Items listed in a dataset

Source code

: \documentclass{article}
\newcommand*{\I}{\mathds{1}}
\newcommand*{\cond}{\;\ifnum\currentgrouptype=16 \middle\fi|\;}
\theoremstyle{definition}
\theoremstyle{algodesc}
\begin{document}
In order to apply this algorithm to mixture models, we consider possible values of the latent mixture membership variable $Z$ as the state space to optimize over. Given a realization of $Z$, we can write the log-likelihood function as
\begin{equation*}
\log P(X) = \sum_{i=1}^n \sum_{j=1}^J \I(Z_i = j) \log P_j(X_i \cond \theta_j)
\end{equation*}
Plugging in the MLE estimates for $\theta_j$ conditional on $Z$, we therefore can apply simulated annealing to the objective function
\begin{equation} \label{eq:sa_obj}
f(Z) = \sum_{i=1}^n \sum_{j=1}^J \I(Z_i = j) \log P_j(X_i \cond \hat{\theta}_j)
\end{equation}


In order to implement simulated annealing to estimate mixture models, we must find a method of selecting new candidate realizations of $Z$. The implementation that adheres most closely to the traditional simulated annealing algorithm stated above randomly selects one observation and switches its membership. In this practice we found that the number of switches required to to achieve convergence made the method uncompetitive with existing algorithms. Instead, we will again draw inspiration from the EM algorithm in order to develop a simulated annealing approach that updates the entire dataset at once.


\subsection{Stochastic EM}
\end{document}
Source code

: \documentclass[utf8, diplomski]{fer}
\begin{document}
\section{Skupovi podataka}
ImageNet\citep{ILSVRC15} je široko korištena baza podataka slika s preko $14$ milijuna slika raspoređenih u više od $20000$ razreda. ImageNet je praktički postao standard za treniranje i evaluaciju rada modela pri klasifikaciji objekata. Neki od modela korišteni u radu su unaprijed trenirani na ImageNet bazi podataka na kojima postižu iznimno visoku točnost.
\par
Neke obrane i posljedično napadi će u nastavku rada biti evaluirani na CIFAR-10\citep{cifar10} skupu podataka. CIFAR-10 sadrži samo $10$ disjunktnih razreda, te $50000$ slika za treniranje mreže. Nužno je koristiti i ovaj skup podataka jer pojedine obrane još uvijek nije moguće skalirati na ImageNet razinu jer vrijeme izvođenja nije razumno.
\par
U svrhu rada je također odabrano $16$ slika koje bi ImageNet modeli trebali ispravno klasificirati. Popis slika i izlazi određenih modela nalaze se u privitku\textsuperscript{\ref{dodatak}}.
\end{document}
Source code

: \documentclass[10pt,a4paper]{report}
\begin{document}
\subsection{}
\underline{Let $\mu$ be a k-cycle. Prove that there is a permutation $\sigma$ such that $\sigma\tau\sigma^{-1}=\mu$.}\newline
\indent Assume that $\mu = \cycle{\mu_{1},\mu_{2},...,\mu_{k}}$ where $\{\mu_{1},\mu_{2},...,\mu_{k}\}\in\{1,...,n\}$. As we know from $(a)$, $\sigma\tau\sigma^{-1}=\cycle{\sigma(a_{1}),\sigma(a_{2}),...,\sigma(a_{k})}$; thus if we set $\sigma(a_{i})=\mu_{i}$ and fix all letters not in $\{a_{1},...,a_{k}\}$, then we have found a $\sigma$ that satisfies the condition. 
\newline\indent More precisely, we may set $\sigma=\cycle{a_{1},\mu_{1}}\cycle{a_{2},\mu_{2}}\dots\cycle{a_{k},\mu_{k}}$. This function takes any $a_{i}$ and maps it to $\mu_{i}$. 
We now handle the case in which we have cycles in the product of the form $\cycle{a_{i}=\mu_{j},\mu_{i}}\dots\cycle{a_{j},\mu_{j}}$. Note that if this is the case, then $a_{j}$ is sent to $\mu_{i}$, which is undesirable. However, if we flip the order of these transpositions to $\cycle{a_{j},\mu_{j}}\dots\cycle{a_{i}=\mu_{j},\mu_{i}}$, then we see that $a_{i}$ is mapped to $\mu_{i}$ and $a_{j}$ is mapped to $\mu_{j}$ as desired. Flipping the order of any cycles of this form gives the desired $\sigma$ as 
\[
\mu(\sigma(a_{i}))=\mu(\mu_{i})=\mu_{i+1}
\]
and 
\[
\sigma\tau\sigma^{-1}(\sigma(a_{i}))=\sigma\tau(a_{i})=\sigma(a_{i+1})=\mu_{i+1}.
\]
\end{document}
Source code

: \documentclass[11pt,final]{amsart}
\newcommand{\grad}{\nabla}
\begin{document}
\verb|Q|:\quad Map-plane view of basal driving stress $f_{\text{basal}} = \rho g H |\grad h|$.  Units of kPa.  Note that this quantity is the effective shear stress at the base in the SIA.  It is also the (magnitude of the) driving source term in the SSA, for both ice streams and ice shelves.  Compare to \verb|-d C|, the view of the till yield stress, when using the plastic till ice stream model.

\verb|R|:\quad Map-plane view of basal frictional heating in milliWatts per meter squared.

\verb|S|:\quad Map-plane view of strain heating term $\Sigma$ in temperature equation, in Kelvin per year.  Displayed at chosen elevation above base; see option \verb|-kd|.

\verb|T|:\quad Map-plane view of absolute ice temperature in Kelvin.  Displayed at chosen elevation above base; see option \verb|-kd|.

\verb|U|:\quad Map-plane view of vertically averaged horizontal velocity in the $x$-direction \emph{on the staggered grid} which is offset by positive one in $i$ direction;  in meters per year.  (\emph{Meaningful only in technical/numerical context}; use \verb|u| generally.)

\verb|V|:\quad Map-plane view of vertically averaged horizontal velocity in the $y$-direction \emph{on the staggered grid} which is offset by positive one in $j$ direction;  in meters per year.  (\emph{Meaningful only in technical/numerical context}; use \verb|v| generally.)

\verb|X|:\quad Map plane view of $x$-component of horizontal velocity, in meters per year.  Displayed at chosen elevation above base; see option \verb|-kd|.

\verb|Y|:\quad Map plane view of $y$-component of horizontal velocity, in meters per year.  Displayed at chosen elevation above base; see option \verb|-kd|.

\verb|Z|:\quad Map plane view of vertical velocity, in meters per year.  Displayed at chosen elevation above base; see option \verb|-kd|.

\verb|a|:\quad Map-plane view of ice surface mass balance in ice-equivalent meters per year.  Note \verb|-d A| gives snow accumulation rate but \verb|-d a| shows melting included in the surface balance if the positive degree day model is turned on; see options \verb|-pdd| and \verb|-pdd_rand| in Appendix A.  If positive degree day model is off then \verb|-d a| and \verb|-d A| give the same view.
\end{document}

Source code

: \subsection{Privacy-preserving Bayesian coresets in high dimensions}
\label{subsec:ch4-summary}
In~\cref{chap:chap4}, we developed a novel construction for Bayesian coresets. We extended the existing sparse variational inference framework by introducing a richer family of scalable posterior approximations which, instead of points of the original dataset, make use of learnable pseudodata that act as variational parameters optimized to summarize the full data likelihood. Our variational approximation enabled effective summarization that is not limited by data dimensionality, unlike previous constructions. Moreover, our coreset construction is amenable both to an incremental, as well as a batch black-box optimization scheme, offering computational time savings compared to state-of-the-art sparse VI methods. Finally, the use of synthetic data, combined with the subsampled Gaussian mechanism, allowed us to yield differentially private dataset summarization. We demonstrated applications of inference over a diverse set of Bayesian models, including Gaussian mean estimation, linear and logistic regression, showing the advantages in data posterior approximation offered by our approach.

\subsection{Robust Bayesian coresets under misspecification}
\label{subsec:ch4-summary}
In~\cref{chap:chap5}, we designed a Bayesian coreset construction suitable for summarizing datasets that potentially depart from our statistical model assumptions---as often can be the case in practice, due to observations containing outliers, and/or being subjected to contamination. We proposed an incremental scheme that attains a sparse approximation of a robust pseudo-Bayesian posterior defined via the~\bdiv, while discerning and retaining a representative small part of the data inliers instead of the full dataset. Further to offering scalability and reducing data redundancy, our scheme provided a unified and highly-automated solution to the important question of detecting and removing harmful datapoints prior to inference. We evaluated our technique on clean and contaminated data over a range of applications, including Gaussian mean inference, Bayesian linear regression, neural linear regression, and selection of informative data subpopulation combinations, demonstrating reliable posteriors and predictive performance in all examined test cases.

Directions:
Wherever the string "apply" appears in a line of the records, copy that line.

Task output:
In order to apply this algorithm to mixture models, we consider possible values of the latent mixture membership variable $Z$ as the state space to optimize over. Given a realization of $Z$, we can write the log-likelihood function as
Plugging in the MLE estimates for $\theta_j$ conditional on $Z$, we therefore can apply simulated annealing to the objective function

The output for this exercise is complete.